Figure 18: Schema Errors

  • The order of Fields or Records can be changed. To change the order, select the parent element and select Change Order option. A dialog is displayed where the order can be altered.


Figure 19: Change elements order

  • A flat file schema project can be exported using the Export option available on the context menu of the project. Similarly a project can be imported by selecting Import Project option available on Flat File Schemas context menu.


Figure 20: Import/Export project

  • We can close a project and load them later by using Open Closed Projects option on Flat File Schemas Node.

Flat File Element Properties

The properties associated with flat file nodes are described in this section.

Schema Node Properties

The Schema Nodes of all the file schemas represent the same set of properties. These properties act as global properties of the file schema which are available to all the descendent records and fields.

If you change the Name value on the Properties panel, the name of the Root Node in the specification tree automatically changes to match it and vice versa. The name of the node should be a valid XML name.

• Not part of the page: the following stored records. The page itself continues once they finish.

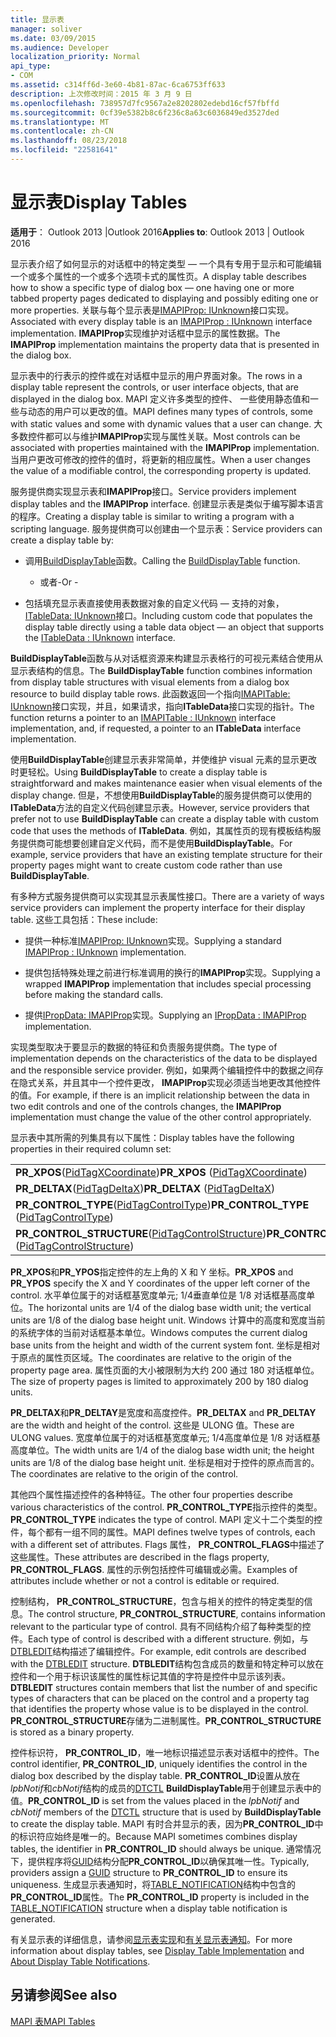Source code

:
 ```yaml
---
title: 显示表
manager: soliver
ms.date: 03/09/2015
ms.audience: Developer
localization_priority: Normal
api_type:
- COM
ms.assetid: c314ff6d-3e60-4b81-87ac-6ca6753ff633
description: 上次修改时间：2015 年 3 月 9 日
ms.openlocfilehash: 738957d7fc9567a2e8202802edebd16cf57fbffd
ms.sourcegitcommit: 0cf39e5382b8c6f236c8a63c6036849ed3527ded
ms.translationtype: MT
ms.contentlocale: zh-CN
ms.lasthandoff: 08/23/2018
ms.locfileid: "22581641"
---
```

# <a name="display-tables"></a><span data-ttu-id="5945d-103">显示表</span><span class="sxs-lookup"><span data-stu-id="5945d-103">Display Tables</span></span>

  
  
<span data-ttu-id="5945d-104">**适用于**： Outlook 2013 |Outlook 2016</span><span class="sxs-lookup"><span data-stu-id="5945d-104">**Applies to**: Outlook 2013 | Outlook 2016</span></span> 
  
<span data-ttu-id="5945d-105">显示表介绍了如何显示的对话框中的特定类型 — 一个具有专用于显示和可能编辑一个或多个属性的一个或多个选项卡式的属性页。</span><span class="sxs-lookup"><span data-stu-id="5945d-105">A display table describes how to show a specific type of dialog box — one having one or more tabbed property pages dedicated to displaying and possibly editing one or more properties.</span></span> <span data-ttu-id="5945d-106">关联与每个显示表是[IMAPIProp: IUnknown](imapipropiunknown.md)接口实现。</span><span class="sxs-lookup"><span data-stu-id="5945d-106">Associated with every display table is an [IMAPIProp : IUnknown](imapipropiunknown.md) interface implementation.</span></span> <span data-ttu-id="5945d-107">**IMAPIProp**实现维护对话框中显示的属性数据。</span><span class="sxs-lookup"><span data-stu-id="5945d-107">The **IMAPIProp** implementation maintains the property data that is presented in the dialog box.</span></span> 
  
<span data-ttu-id="5945d-108">显示表中的行表示的控件或在对话框中显示的用户界面对象。</span><span class="sxs-lookup"><span data-stu-id="5945d-108">The rows in a display table represent the controls, or user interface objects, that are displayed in the dialog box.</span></span> <span data-ttu-id="5945d-109">MAPI 定义许多类型的控件、 一些使用静态值和一些与动态的用户可以更改的值。</span><span class="sxs-lookup"><span data-stu-id="5945d-109">MAPI defines many types of controls, some with static values and some with dynamic values that a user can change.</span></span> <span data-ttu-id="5945d-110">大多数控件都可以与维护**IMAPIProp**实现与属性关联。</span><span class="sxs-lookup"><span data-stu-id="5945d-110">Most controls can be associated with properties maintained with the **IMAPIProp** implementation.</span></span> <span data-ttu-id="5945d-111">当用户更改可修改的控件的值时，将更新的相应属性。</span><span class="sxs-lookup"><span data-stu-id="5945d-111">When a user changes the value of a modifiable control, the corresponding property is updated.</span></span> 
  
<span data-ttu-id="5945d-112">服务提供商实现显示表和**IMAPIProp**接口。</span><span class="sxs-lookup"><span data-stu-id="5945d-112">Service providers implement display tables and the **IMAPIProp** interface.</span></span> <span data-ttu-id="5945d-113">创建显示表是类似于编写脚本语言的程序。</span><span class="sxs-lookup"><span data-stu-id="5945d-113">Creating a display table is similar to writing a program with a scripting language.</span></span> <span data-ttu-id="5945d-114">服务提供商可以创建由一个显示表：</span><span class="sxs-lookup"><span data-stu-id="5945d-114">Service providers can create a display table by:</span></span> 
  
- <span data-ttu-id="5945d-115">调用[BuildDisplayTable](builddisplaytable.md)函数。</span><span class="sxs-lookup"><span data-stu-id="5945d-115">Calling the [BuildDisplayTable](builddisplaytable.md) function.</span></span> 
    
    - <span data-ttu-id="5945d-116">或者-</span><span class="sxs-lookup"><span data-stu-id="5945d-116">Or -</span></span>
    
- <span data-ttu-id="5945d-117">包括填充显示表直接使用表数据对象的自定义代码 — 支持的对象， [ITableData: IUnknown](itabledataiunknown.md)接口。</span><span class="sxs-lookup"><span data-stu-id="5945d-117">Including custom code that populates the display table directly using a table data object — an object that supports the [ITableData : IUnknown](itabledataiunknown.md) interface.</span></span> 
    
<span data-ttu-id="5945d-118">**BuildDisplayTable**函数与从对话框资源来构建显示表格行的可视元素结合使用从显示表结构的信息。</span><span class="sxs-lookup"><span data-stu-id="5945d-118">The **BuildDisplayTable** function combines information from display table structures with visual elements from a dialog box resource to build display table rows.</span></span> <span data-ttu-id="5945d-119">此函数返回一个指向[IMAPITable: IUnknown](imapitableiunknown.md)接口实现，并且，如果请求，指向**ITableData**接口实现的指针。</span><span class="sxs-lookup"><span data-stu-id="5945d-119">The function returns a pointer to an [IMAPITable : IUnknown](imapitableiunknown.md) interface implementation, and, if requested, a pointer to an **ITableData** interface implementation.</span></span> 
  
<span data-ttu-id="5945d-120">使用**BuildDisplayTable**创建显示表非常简单，并使维护 visual 元素的显示更改时更轻松。</span><span class="sxs-lookup"><span data-stu-id="5945d-120">Using **BuildDisplayTable** to create a display table is straightforward and makes maintenance easier when visual elements of the display change.</span></span> <span data-ttu-id="5945d-121">但是，不想使用**BuildDisplayTable**的服务提供商可以使用的**ITableData**方法的自定义代码创建显示表。</span><span class="sxs-lookup"><span data-stu-id="5945d-121">However, service providers that prefer not to use **BuildDisplayTable** can create a display table with custom code that uses the methods of **ITableData**.</span></span> <span data-ttu-id="5945d-122">例如，其属性页的现有模板结构服务提供商可能想要创建自定义代码，而不是使用**BuildDisplayTable**。</span><span class="sxs-lookup"><span data-stu-id="5945d-122">For example, service providers that have an existing template structure for their property pages might want to create custom code rather than use **BuildDisplayTable**.</span></span>
  
<span data-ttu-id="5945d-123">有多种方式服务提供商可以实现其显示表属性接口。</span><span class="sxs-lookup"><span data-stu-id="5945d-123">There are a variety of ways service providers can implement the property interface for their display table.</span></span> <span data-ttu-id="5945d-124">这些工具包括：</span><span class="sxs-lookup"><span data-stu-id="5945d-124">These include:</span></span>
  
- <span data-ttu-id="5945d-125">提供一种标准[IMAPIProp: IUnknown](imapipropiunknown.md)实现。</span><span class="sxs-lookup"><span data-stu-id="5945d-125">Supplying a standard [IMAPIProp : IUnknown](imapipropiunknown.md) implementation.</span></span> 
    
- <span data-ttu-id="5945d-126">提供包括特殊处理之前进行标准调用的换行的**IMAPIProp**实现。</span><span class="sxs-lookup"><span data-stu-id="5945d-126">Supplying a wrapped **IMAPIProp** implementation that includes special processing before making the standard calls.</span></span> 
    
- <span data-ttu-id="5945d-127">提供[IPropData: IMAPIProp](ipropdataimapiprop.md)实现。</span><span class="sxs-lookup"><span data-stu-id="5945d-127">Supplying an [IPropData : IMAPIProp](ipropdataimapiprop.md) implementation.</span></span> 
    
<span data-ttu-id="5945d-128">实现类型取决于要显示的数据的特征和负责服务提供商。</span><span class="sxs-lookup"><span data-stu-id="5945d-128">The type of implementation depends on the characteristics of the data to be displayed and the responsible service provider.</span></span> <span data-ttu-id="5945d-129">例如，如果两个编辑控件中的数据之间存在隐式关系，并且其中一个控件更改， **IMAPIProp**实现必须适当地更改其他控件的值。</span><span class="sxs-lookup"><span data-stu-id="5945d-129">For example, if there is an implicit relationship between the data in two edit controls and one of the controls changes, the **IMAPIProp** implementation must change the value of the other control appropriately.</span></span> 
  
<span data-ttu-id="5945d-130">显示表中其所需的列集具有以下属性：</span><span class="sxs-lookup"><span data-stu-id="5945d-130">Display tables have the following properties in their required column set:</span></span>
  
|||
|:-----|:-----|
|<span data-ttu-id="5945d-131">**PR_XPOS**([PidTagXCoordinate](pidtagxcoordinate-canonical-property.md))</span><span class="sxs-lookup"><span data-stu-id="5945d-131">**PR_XPOS** ([PidTagXCoordinate](pidtagxcoordinate-canonical-property.md))</span></span>  <br/> |<span data-ttu-id="5945d-132">**PR_YPOS**([PidTagYCoordinate](pidtagycoordinate-canonical-property.md))</span><span class="sxs-lookup"><span data-stu-id="5945d-132">**PR_YPOS** ([PidTagYCoordinate](pidtagycoordinate-canonical-property.md))</span></span>  <br/> |
|<span data-ttu-id="5945d-133">**PR_DELTAX**([PidTagDeltaX](pidtagdeltax-canonical-property.md))</span><span class="sxs-lookup"><span data-stu-id="5945d-133">**PR_DELTAX** ([PidTagDeltaX](pidtagdeltax-canonical-property.md))</span></span>  <br/> |<span data-ttu-id="5945d-134">**PR_DELTAY**([PidTagDeltaY](pidtagdeltay-canonical-property.md))</span><span class="sxs-lookup"><span data-stu-id="5945d-134">**PR_DELTAY** ([PidTagDeltaY](pidtagdeltay-canonical-property.md))</span></span>  <br/> |
|<span data-ttu-id="5945d-135">**PR_CONTROL_TYPE**([PidTagControlType](pidtagcontroltype-canonical-property.md))</span><span class="sxs-lookup"><span data-stu-id="5945d-135">**PR_CONTROL_TYPE** ([PidTagControlType](pidtagcontroltype-canonical-property.md))</span></span>  <br/> |<span data-ttu-id="5945d-136">**PR_CONTROL_FLAGS**([PidTagControlFlags](pidtagcontrolflags-canonical-property.md))</span><span class="sxs-lookup"><span data-stu-id="5945d-136">**PR_CONTROL_FLAGS** ([PidTagControlFlags](pidtagcontrolflags-canonical-property.md))</span></span>  <br/> |
|<span data-ttu-id="5945d-137">**PR_CONTROL_STRUCTURE**([PidTagControlStructure](pidtagcontrolstructure-canonical-property.md))</span><span class="sxs-lookup"><span data-stu-id="5945d-137">**PR_CONTROL_STRUCTURE** ([PidTagControlStructure](pidtagcontrolstructure-canonical-property.md))</span></span>  <br/> |<span data-ttu-id="5945d-138">**PR_CONTROL_ID**([PidTagControlId](pidtagcontrolid-canonical-property.md))</span><span class="sxs-lookup"><span data-stu-id="5945d-138">**PR_CONTROL_ID** ([PidTagControlId](pidtagcontrolid-canonical-property.md))</span></span>  <br/> |
   
 <span data-ttu-id="5945d-139">**PR_XPOS**和**PR_YPOS**指定控件的左上角的 X 和 Y 坐标。</span><span class="sxs-lookup"><span data-stu-id="5945d-139">**PR_XPOS** and **PR_YPOS** specify the X and Y coordinates of the upper left corner of the control.</span></span> <span data-ttu-id="5945d-140">水平单位属于的对话框基宽度单元; 1/4垂直单位是 1/8 对话框基高度单位。</span><span class="sxs-lookup"><span data-stu-id="5945d-140">The horizontal units are 1/4 of the dialog base width unit; the vertical units are 1/8 of the dialog base height unit.</span></span> <span data-ttu-id="5945d-141">Windows 计算中的高度和宽度当前的系统字体的当前对话框基本单位。</span><span class="sxs-lookup"><span data-stu-id="5945d-141">Windows computes the current dialog base units from the height and width of the current system font.</span></span> <span data-ttu-id="5945d-142">坐标是相对于原点的属性页区域。</span><span class="sxs-lookup"><span data-stu-id="5945d-142">The coordinates are relative to the origin of the property page area.</span></span> <span data-ttu-id="5945d-143">属性页面的大小被限制为大约 200 通过 180 对话框单位。</span><span class="sxs-lookup"><span data-stu-id="5945d-143">The size of property pages is limited to approximately 200 by 180 dialog units.</span></span> 
  
 <span data-ttu-id="5945d-144">**PR_DELTAX**和**PR_DELTAY**是宽度和高度控件。</span><span class="sxs-lookup"><span data-stu-id="5945d-144">**PR_DELTAX** and **PR_DELTAY** are the width and height of the control.</span></span> <span data-ttu-id="5945d-145">这些是 ULONG 值。</span><span class="sxs-lookup"><span data-stu-id="5945d-145">These are ULONG values.</span></span> <span data-ttu-id="5945d-146">宽度单位属于的对话框基宽度单元; 1/4高度单位是 1/8 对话框基高度单位。</span><span class="sxs-lookup"><span data-stu-id="5945d-146">The width units are 1/4 of the dialog base width unit; the height units are 1/8 of the dialog base height unit.</span></span> <span data-ttu-id="5945d-147">坐标是相对于控件的原点而言的。</span><span class="sxs-lookup"><span data-stu-id="5945d-147">The coordinates are relative to the origin of the control.</span></span> 
  
<span data-ttu-id="5945d-148">其他四个属性描述控件的各种特征。</span><span class="sxs-lookup"><span data-stu-id="5945d-148">The other four properties describe various characteristics of the control.</span></span> <span data-ttu-id="5945d-149">**PR_CONTROL_TYPE**指示控件的类型。</span><span class="sxs-lookup"><span data-stu-id="5945d-149">**PR_CONTROL_TYPE** indicates the type of control.</span></span> <span data-ttu-id="5945d-150">MAPI 定义十二个类型的控件，每个都有一组不同的属性。</span><span class="sxs-lookup"><span data-stu-id="5945d-150">MAPI defines twelve types of controls, each with a different set of attributes.</span></span> <span data-ttu-id="5945d-151">Flags 属性， **PR_CONTROL_FLAGS**中描述了这些属性。</span><span class="sxs-lookup"><span data-stu-id="5945d-151">These attributes are described in the flags property, **PR_CONTROL_FLAGS**.</span></span> <span data-ttu-id="5945d-152">属性的示例包括控件可编辑或必需。</span><span class="sxs-lookup"><span data-stu-id="5945d-152">Examples of attributes include whether or not a control is editable or required.</span></span> 
  
<span data-ttu-id="5945d-153">控制结构， **PR_CONTROL_STRUCTURE**，包含与相关的控件的特定类型的信息。</span><span class="sxs-lookup"><span data-stu-id="5945d-153">The control structure, **PR_CONTROL_STRUCTURE**, contains information relevant to the particular type of control.</span></span> <span data-ttu-id="5945d-154">具有不同结构介绍了每种类型的控件。</span><span class="sxs-lookup"><span data-stu-id="5945d-154">Each type of control is described with a different structure.</span></span> <span data-ttu-id="5945d-155">例如，与[DTBLEDIT](dtbledit.md)结构描述了编辑控件。</span><span class="sxs-lookup"><span data-stu-id="5945d-155">For example, edit controls are described with the [DTBLEDIT](dtbledit.md) structure.</span></span> <span data-ttu-id="5945d-156">**DTBLEDIT**结构包含成员的数量和特定种可以放在控件和一个用于标识该属性的属性标记其值的字符是控件中显示该列表。</span><span class="sxs-lookup"><span data-stu-id="5945d-156">**DTBLEDIT** structures contain members that list the number of and specific types of characters that can be placed on the control and a property tag that identifies the property whose value is to be displayed in the control.</span></span> <span data-ttu-id="5945d-157">**PR_CONTROL_STRUCTURE**存储为二进制属性。</span><span class="sxs-lookup"><span data-stu-id="5945d-157">**PR_CONTROL_STRUCTURE** is stored as a binary property.</span></span> 
  
<span data-ttu-id="5945d-158">控件标识符， **PR_CONTROL_ID**，唯一地标识描述显示表对话框中的控件。</span><span class="sxs-lookup"><span data-stu-id="5945d-158">The control identifier, **PR_CONTROL_ID**, uniquely identifies the control in the dialog box described by the display table.</span></span> <span data-ttu-id="5945d-159">**PR_CONTROL_ID**设置从放在*lpbNotif*和*cbNotif*结构的成员的[DTCTL](dtctl.md) **BuildDisplayTable**用于创建显示表中的值。</span><span class="sxs-lookup"><span data-stu-id="5945d-159">**PR_CONTROL_ID** is set from the values placed in the  *lpbNotif*  and  *cbNotif*  members of the [DTCTL](dtctl.md) structure that is used by **BuildDisplayTable** to create the display table.</span></span> <span data-ttu-id="5945d-160">MAPI 有时合并显示的表，因为**PR_CONTROL_ID**中的标识符应始终是唯一的。</span><span class="sxs-lookup"><span data-stu-id="5945d-160">Because MAPI sometimes combines display tables, the identifier in **PR_CONTROL_ID** should always be unique.</span></span> <span data-ttu-id="5945d-161">通常情况下，提供程序将[GUID](guid.md)结构分配**PR_CONTROL_ID**以确保其唯一性。</span><span class="sxs-lookup"><span data-stu-id="5945d-161">Typically, providers assign a [GUID](guid.md) structure to **PR_CONTROL_ID** to ensure its uniqueness.</span></span> <span data-ttu-id="5945d-162">生成显示表通知时，将[TABLE_NOTIFICATION](table_notification.md)结构中包含的**PR_CONTROL_ID**属性。</span><span class="sxs-lookup"><span data-stu-id="5945d-162">The **PR_CONTROL_ID** property is included in the [TABLE_NOTIFICATION](table_notification.md) structure when a display table notification is generated.</span></span> 
  
<span data-ttu-id="5945d-163">有关显示表的详细信息，请参阅[显示表实现](display-table-implementation.md)和[有关显示表通知](about-display-table-notifications.md)。</span><span class="sxs-lookup"><span data-stu-id="5945d-163">For more information about display tables, see [Display Table Implementation](display-table-implementation.md) and [About Display Table Notifications](about-display-table-notifications.md).</span></span> 
  
## <a name="see-also"></a><span data-ttu-id="5945d-164">另请参阅</span><span class="sxs-lookup"><span data-stu-id="5945d-164">See also</span></span>



[<span data-ttu-id="5945d-165">MAPI 表</span><span class="sxs-lookup"><span data-stu-id="5945d-165">MAPI Tables</span></span>](mapi-tables.md)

The following table lists all properties associated with the Schema Node:

Property

Value

Comment Start Identifier

An identifier which indicates the start of a comment in the source file.

Comment End Identifier

An identifier which indicates the end of a comment in the source file. The data between the 'Comment Start' and 'Comment End' identifier is ignored.

 

Comment Start and Comment End Identifiers must not be identical.

Name

The name of the Root Node.

Description

The description of the specification.

Delimiter Value

Type or select a value for the delimiter. To specify a delimiter value, you must first set the Delimiter Type to Custom Delimiter. The delimiter can be multi-character.

Escape Character

Specifies the default value of the escape character for this Schema Instance. Type or select a character value for the escape character. To specify an escape character value, you must first set the Escape Type to Character.

Delimiter Type

Select one of the following options to choose a delimiter for the records/fields directly below the current record.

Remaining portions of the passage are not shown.